> Your instructions: Wherever the word "System" turns up in a line of the entries, copy that line.

> Study material:
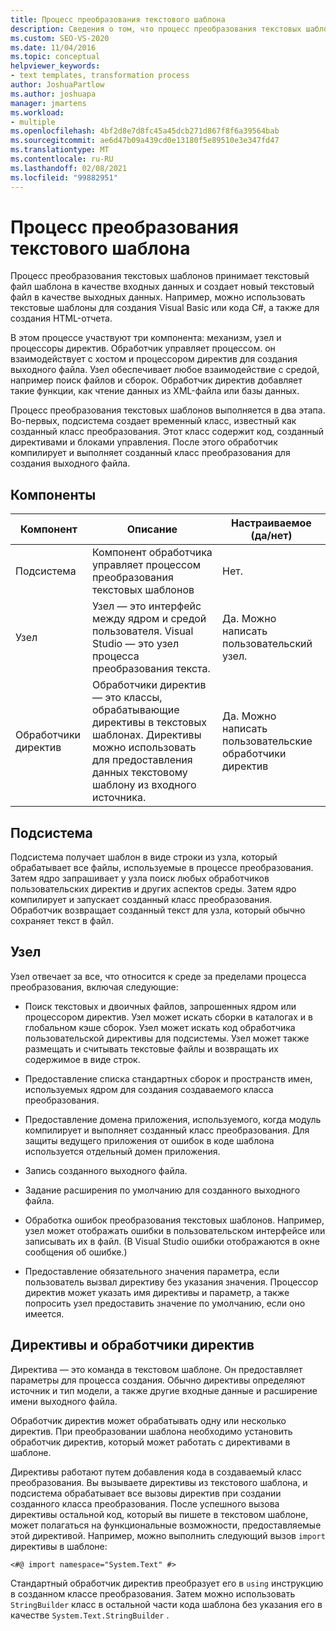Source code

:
 ```yaml
---
title: Процесс преобразования текстового шаблона
description: Сведения о том, что процесс преобразования текстовых шаблонов принимает текстовый файл шаблона в качестве входных данных и создает новый текстовый файл в качестве выходных данных.
ms.custom: SEO-VS-2020
ms.date: 11/04/2016
ms.topic: conceptual
helpviewer_keywords:
- text templates, transformation process
author: JoshuaPartlow
ms.author: joshuapa
manager: jmartens
ms.workload:
- multiple
ms.openlocfilehash: 4bf2d8e7d8fc45a45dcb271d867f8f6a39564bab
ms.sourcegitcommit: ae6d47b09a439cd0e13180f5e89510e3e347fd47
ms.translationtype: MT
ms.contentlocale: ru-RU
ms.lasthandoff: 02/08/2021
ms.locfileid: "99882951"
---
```

# <a name="the-text-template-transformation-process"></a>Процесс преобразования текстового шаблона
Процесс преобразования текстовых шаблонов принимает текстовый файл шаблона в качестве входных данных и создает новый текстовый файл в качестве выходных данных. Например, можно использовать текстовые шаблоны для создания Visual Basic или кода C#, а также для создания HTML-отчета.

 В этом процессе участвуют три компонента: механизм, узел и процессоры директив. Обработчик управляет процессом. он взаимодействует с хостом и процессором директив для создания выходного файла. Узел обеспечивает любое взаимодействие с средой, например поиск файлов и сборок. Обработчик директив добавляет такие функции, как чтение данных из XML-файла или базы данных.

 Процесс преобразования текстовых шаблонов выполняется в два этапа. Во-первых, подсистема создает временный класс, известный как созданный класс преобразования. Этот класс содержит код, созданный директивами и блоками управления. После этого обработчик компилирует и выполняет созданный класс преобразования для создания выходного файла.

## <a name="components"></a>Компоненты

|Компонент|Описание|Настраиваемое (да/нет)|
|-|-|-|
|Подсистема|Компонент обработчика управляет процессом преобразования текстовых шаблонов|Нет.|
|Узел|Узел — это интерфейс между ядром и средой пользователя. Visual Studio — это узел процесса преобразования текста.|Да. Можно написать пользовательский узел.|
|Обработчики директив|Обработчики директив — это классы, обрабатывающие директивы в текстовых шаблонах. Директивы можно использовать для предоставления данных текстовому шаблону из входного источника.|Да. Можно написать пользовательские обработчики директив|

## <a name="the-engine"></a>Подсистема
 Подсистема получает шаблон в виде строки из узла, который обрабатывает все файлы, используемые в процессе преобразования. Затем ядро запрашивает у узла поиск любых обработчиков пользовательских директив и других аспектов среды. Затем ядро компилирует и запускает созданный класс преобразования. Обработчик возвращает созданный текст для узла, который обычно сохраняет текст в файл.

## <a name="the-host"></a>Узел
 Узел отвечает за все, что относится к среде за пределами процесса преобразования, включая следующие:

- Поиск текстовых и двоичных файлов, запрошенных ядром или процессором директив. Узел может искать сборки в каталогах и в глобальном кэше сборок. Узел может искать код обработчика пользовательской директивы для подсистемы. Узел может также размещать и считывать текстовые файлы и возвращать их содержимое в виде строк.

- Предоставление списка стандартных сборок и пространств имен, используемых ядром для создания создаваемого класса преобразования.

- Предоставление домена приложения, используемого, когда модуль компилирует и выполняет созданный класс преобразования. Для защиты ведущего приложения от ошибок в коде шаблона используется отдельный домен приложения.

- Запись созданного выходного файла.

- Задание расширения по умолчанию для созданного выходного файла.

- Обработка ошибок преобразования текстовых шаблонов. Например, узел может отображать ошибки в пользовательском интерфейсе или записывать их в файл. (В Visual Studio ошибки отображаются в окне сообщения об ошибке.)

- Предоставление обязательного значения параметра, если пользователь вызвал директиву без указания значения. Процессор директив может указать имя директивы и параметр, а также попросить узел предоставить значение по умолчанию, если оно имеется.

## <a name="directives-and-directive-processors"></a>Директивы и обработчики директив
 Директива — это команда в текстовом шаблоне. Он предоставляет параметры для процесса создания. Обычно директивы определяют источник и тип модели, а также другие входные данные и расширение имени выходного файла.

 Обработчик директив может обрабатывать одну или несколько директив. При преобразовании шаблона необходимо установить обработчик директив, который может работать с директивами в шаблоне.

 Директивы работают путем добавления кода в создаваемый класс преобразования. Вы вызываете директивы из текстового шаблона, и подсистема обрабатывает все вызовы директив при создании созданного класса преобразования. После успешного вызова директивы остальной код, который вы пишете в текстовом шаблоне, может полагаться на функциональные возможности, предоставляемые этой директивой. Например, можно выполнить следующий вызов `import` директивы в шаблоне:

 `<#@ import namespace="System.Text" #>`

 Стандартный обработчик директив преобразует его в `using` инструкцию в созданном классе преобразования. Затем можно использовать `StringBuilder` класс в остальной части кода шаблона без указания его в качестве `System.Text.StringBuilder` .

> Solution to the problem:
 `<#@ import namespace="System.Text" #>`
 Стандартный обработчик директив преобразует его в `using` инструкцию в созданном классе преобразования. Затем можно использовать `StringBuilder` класс в остальной части кода шаблона без указания его в качестве `System.Text.StringBuilder` .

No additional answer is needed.